EXERCISE
Copy each line of the records that contains the word "commonly".

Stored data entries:
::::::::::

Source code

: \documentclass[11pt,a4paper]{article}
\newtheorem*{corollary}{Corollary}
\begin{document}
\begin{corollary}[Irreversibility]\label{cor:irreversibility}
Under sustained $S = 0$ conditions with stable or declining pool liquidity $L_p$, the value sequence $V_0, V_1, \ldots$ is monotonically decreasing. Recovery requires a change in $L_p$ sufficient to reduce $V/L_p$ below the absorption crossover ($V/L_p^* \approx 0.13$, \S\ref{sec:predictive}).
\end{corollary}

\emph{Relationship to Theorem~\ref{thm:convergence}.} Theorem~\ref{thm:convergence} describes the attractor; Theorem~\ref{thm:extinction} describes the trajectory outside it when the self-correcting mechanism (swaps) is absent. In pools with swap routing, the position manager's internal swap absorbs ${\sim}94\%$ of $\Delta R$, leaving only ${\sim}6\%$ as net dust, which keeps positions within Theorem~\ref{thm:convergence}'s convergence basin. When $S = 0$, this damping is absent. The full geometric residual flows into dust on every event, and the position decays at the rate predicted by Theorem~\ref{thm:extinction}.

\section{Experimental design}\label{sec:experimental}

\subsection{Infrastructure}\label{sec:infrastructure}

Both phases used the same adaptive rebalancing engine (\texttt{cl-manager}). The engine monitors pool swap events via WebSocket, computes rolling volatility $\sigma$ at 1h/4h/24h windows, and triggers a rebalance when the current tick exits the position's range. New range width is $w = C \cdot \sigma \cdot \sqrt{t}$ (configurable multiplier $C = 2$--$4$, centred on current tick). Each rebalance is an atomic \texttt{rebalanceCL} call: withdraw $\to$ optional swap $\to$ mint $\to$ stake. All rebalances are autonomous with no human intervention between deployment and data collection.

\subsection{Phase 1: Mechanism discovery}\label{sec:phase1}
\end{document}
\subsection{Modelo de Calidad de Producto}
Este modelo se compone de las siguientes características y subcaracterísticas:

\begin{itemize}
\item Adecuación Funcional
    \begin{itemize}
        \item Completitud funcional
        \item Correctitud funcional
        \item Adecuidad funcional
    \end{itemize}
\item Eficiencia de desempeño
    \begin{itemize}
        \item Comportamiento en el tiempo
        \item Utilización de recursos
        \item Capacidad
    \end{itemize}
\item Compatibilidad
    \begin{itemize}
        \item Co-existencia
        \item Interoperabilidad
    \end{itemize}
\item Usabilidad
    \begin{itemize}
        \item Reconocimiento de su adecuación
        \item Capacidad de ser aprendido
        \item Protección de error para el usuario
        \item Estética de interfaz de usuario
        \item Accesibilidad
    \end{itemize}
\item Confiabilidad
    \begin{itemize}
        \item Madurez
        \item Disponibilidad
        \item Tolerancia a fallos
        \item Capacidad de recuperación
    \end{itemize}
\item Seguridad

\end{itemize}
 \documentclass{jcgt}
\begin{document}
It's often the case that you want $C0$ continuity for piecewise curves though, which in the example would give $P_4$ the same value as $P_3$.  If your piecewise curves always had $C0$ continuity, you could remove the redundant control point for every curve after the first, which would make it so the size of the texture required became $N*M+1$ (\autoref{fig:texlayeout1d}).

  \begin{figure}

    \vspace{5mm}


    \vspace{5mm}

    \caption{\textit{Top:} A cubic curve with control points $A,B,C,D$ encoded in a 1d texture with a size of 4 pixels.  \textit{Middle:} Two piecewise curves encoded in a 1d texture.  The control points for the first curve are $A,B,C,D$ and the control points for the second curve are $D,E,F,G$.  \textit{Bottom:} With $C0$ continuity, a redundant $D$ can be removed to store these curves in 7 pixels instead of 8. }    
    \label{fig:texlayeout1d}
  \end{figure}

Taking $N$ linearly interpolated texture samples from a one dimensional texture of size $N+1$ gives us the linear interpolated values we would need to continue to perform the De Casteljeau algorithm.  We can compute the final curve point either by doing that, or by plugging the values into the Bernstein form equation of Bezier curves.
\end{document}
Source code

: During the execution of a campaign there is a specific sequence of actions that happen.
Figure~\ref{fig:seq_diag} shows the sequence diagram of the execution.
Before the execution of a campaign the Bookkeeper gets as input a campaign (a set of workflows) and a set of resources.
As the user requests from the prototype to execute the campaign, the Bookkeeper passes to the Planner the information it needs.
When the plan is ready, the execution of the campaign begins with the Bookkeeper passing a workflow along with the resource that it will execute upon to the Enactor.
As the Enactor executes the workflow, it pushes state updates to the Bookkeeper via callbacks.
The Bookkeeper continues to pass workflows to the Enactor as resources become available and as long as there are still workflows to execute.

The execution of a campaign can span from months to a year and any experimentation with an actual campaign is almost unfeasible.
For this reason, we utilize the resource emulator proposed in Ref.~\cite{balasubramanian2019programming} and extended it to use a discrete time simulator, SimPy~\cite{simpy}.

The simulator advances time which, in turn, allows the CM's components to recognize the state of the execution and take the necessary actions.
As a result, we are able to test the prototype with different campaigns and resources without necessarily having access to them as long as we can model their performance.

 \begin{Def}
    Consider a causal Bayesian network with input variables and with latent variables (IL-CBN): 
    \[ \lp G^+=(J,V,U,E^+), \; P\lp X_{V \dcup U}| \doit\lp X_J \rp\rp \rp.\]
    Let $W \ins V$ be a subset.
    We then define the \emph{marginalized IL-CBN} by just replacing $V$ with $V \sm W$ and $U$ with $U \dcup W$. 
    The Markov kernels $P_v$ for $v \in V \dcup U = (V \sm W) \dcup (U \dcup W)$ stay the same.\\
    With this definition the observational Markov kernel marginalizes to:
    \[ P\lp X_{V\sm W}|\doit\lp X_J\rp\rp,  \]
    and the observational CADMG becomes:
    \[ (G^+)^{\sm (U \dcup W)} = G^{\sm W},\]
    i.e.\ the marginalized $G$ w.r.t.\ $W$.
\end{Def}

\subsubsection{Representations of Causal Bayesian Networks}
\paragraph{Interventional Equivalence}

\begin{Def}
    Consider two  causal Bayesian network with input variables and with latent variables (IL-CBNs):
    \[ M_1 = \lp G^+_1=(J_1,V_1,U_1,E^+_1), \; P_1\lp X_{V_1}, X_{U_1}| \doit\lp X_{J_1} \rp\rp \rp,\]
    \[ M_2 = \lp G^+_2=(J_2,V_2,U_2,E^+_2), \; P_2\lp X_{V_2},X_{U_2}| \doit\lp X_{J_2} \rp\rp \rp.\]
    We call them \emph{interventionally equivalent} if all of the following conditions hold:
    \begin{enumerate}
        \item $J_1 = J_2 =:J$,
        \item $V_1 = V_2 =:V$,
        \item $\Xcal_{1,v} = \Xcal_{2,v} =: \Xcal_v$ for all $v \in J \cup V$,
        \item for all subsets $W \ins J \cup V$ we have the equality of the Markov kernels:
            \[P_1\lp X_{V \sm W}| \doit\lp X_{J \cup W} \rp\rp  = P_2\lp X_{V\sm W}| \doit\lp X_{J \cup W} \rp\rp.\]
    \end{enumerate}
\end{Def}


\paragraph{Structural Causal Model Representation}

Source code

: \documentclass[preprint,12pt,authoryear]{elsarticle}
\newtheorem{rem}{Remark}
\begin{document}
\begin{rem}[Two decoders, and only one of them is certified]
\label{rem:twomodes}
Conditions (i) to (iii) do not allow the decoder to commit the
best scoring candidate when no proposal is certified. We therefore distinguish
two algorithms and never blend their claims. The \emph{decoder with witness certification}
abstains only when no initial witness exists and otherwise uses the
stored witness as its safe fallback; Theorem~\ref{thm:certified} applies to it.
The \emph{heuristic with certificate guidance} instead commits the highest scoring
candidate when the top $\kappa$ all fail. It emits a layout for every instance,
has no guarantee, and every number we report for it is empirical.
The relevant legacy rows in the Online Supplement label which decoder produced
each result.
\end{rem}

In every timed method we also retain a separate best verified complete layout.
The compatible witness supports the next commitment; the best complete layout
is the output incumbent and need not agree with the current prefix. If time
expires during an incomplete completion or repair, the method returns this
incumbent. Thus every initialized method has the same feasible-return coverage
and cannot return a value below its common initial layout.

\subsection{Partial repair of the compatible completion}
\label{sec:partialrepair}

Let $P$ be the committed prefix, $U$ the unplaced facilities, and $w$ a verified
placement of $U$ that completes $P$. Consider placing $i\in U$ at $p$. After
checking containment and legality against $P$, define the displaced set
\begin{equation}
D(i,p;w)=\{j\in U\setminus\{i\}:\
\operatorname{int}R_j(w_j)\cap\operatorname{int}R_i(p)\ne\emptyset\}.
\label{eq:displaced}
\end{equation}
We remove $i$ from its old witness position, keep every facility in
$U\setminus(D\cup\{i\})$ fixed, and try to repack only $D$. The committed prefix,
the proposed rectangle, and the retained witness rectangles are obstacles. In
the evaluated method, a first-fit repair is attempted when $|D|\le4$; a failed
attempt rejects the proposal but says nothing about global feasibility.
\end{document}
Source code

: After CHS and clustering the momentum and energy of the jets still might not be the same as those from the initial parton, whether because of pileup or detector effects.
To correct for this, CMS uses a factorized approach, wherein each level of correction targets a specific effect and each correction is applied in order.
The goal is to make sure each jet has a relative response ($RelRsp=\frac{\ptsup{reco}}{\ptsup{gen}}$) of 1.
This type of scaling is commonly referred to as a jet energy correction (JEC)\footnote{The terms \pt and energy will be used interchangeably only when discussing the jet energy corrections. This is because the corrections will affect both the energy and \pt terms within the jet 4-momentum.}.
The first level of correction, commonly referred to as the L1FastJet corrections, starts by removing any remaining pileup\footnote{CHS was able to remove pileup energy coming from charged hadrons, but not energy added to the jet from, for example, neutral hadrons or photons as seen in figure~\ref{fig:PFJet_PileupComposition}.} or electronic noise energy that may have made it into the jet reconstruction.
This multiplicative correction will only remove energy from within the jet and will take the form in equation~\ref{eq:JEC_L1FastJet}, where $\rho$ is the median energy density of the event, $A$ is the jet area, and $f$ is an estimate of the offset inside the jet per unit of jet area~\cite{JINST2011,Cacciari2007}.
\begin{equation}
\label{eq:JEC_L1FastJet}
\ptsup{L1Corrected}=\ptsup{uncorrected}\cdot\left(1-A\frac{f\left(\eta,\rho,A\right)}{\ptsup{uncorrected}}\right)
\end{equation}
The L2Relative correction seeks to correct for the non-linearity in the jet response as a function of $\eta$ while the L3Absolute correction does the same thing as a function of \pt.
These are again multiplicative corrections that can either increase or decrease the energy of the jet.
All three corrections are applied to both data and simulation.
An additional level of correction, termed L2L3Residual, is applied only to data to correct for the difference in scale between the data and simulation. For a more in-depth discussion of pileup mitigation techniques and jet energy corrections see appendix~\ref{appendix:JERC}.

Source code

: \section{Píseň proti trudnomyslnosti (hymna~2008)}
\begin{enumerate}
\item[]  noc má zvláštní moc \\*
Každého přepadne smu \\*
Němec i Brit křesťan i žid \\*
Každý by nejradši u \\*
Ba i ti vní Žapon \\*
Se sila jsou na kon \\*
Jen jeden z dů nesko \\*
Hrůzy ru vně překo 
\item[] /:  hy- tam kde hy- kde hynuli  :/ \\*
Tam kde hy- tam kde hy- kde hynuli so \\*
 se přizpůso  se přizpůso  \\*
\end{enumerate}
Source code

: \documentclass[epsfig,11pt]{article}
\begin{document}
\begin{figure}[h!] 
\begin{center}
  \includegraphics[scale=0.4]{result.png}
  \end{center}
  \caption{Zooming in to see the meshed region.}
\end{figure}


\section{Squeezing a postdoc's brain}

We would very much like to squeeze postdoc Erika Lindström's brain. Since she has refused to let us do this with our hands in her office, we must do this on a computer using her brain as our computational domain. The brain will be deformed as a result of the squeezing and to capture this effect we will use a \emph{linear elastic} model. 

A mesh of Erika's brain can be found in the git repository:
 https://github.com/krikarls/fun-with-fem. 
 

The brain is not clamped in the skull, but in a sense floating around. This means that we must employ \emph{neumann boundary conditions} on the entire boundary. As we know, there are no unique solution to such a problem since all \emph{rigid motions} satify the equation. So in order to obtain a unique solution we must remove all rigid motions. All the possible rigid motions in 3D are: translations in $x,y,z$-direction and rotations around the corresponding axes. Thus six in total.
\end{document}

::::::::::

RESPONSE TO THIS EXERCISE
This type of scaling is commonly referred to as a jet energy correction (JEC)\footnote{The terms \pt and energy will be used interchangeably only when discussing the jet energy corrections. This is because the corrections will affect both the energy and \pt terms within the jet 4-momentum.}.
The first level of correction, commonly referred to as the L1FastJet corrections, starts by removing any remaining pileup\footnote{CHS was able to remove pileup energy coming from charged hadrons, but not energy added to the jet from, for example, neutral hadrons or photons as seen in figure~\ref{fig:PFJet_PileupComposition}.} or electronic noise energy that may have made it into the jet reconstruction.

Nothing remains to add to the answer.